+++ EXCERPTED DATA

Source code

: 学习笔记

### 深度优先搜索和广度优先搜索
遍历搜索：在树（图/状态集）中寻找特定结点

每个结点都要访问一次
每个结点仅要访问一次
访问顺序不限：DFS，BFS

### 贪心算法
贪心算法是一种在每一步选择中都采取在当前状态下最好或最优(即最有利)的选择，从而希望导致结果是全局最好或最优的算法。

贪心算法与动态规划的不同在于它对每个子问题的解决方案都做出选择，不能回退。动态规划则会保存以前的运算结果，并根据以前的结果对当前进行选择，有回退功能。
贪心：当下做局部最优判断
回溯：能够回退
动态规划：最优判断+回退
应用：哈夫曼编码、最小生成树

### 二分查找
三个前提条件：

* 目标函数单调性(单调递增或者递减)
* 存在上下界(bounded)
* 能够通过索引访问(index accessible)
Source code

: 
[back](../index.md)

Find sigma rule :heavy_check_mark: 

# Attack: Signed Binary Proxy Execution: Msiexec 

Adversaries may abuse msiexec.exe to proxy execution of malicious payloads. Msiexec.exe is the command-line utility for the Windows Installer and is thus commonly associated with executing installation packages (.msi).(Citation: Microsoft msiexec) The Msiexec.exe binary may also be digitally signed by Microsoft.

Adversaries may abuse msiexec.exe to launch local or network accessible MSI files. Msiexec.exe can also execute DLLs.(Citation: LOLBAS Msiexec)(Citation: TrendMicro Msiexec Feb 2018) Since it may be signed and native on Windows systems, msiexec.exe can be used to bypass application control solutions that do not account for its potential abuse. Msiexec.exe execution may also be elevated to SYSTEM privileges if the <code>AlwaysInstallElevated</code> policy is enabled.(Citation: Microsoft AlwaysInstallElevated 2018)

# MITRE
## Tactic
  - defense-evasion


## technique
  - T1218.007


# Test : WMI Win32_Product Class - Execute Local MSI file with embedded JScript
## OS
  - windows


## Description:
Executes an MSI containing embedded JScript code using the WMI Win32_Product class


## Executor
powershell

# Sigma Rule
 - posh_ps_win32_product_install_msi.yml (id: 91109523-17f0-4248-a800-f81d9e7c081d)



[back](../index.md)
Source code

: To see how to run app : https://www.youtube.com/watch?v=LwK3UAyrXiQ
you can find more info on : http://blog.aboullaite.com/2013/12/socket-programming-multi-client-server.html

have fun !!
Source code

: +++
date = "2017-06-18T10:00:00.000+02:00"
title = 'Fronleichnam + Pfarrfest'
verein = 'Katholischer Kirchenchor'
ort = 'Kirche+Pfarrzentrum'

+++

++++++
+++ EXCERPTED DATA

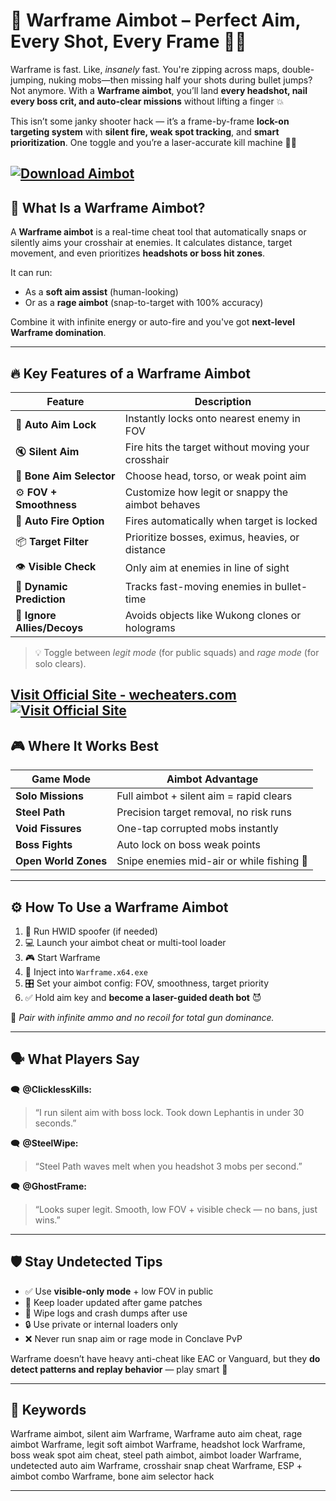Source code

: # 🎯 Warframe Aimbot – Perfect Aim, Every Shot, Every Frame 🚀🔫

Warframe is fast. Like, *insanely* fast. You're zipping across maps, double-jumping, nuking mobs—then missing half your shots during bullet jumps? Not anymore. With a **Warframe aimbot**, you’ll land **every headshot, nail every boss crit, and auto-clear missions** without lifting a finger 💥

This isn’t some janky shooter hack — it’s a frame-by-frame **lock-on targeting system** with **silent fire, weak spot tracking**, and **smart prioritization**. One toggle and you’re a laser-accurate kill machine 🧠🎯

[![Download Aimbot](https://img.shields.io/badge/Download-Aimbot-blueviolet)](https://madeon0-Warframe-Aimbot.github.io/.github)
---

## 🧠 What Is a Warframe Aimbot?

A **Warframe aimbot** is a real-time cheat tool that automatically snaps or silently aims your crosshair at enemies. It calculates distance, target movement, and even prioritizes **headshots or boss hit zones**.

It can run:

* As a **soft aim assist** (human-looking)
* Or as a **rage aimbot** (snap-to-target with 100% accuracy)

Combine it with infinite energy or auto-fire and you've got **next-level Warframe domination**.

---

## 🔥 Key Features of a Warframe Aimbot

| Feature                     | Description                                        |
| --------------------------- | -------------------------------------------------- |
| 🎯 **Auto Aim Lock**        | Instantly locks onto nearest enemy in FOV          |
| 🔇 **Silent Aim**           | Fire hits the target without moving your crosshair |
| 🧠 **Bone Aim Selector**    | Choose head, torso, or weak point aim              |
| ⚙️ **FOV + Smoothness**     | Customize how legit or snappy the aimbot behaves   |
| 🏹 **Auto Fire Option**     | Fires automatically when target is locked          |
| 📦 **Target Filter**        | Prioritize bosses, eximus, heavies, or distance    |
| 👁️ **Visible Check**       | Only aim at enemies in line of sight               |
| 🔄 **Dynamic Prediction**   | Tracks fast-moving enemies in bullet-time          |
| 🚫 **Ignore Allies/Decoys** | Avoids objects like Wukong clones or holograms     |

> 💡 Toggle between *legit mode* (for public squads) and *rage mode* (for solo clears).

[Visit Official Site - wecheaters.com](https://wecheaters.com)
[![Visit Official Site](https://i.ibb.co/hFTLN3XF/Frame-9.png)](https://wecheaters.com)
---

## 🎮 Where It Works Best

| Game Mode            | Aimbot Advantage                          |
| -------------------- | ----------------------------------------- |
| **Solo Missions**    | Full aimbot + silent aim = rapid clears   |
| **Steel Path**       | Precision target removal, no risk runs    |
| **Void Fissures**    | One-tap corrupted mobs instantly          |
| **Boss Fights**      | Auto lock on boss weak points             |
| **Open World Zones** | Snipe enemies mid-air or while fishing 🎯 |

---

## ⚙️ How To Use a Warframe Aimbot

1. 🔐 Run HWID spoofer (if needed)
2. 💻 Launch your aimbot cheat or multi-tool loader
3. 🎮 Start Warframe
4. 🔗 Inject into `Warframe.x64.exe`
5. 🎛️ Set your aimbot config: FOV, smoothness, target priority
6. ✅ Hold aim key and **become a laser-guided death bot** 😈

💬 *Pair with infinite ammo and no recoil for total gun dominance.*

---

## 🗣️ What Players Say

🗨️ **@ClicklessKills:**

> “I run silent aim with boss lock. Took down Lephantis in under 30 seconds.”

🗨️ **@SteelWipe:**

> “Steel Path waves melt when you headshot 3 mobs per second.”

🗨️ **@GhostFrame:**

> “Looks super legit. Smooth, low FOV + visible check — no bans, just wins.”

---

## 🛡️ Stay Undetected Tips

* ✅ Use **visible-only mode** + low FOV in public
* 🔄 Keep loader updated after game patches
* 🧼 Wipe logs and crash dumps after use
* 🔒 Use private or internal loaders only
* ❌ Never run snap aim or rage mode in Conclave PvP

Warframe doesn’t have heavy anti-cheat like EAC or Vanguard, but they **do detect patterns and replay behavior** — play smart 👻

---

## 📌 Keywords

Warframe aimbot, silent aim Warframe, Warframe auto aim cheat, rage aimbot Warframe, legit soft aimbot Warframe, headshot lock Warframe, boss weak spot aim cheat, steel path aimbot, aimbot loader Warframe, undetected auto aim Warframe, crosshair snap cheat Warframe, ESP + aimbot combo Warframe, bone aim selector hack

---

++++++

For the word "https", count the lines of the records above that hold it and state only that count.

> TASK RESULT:
4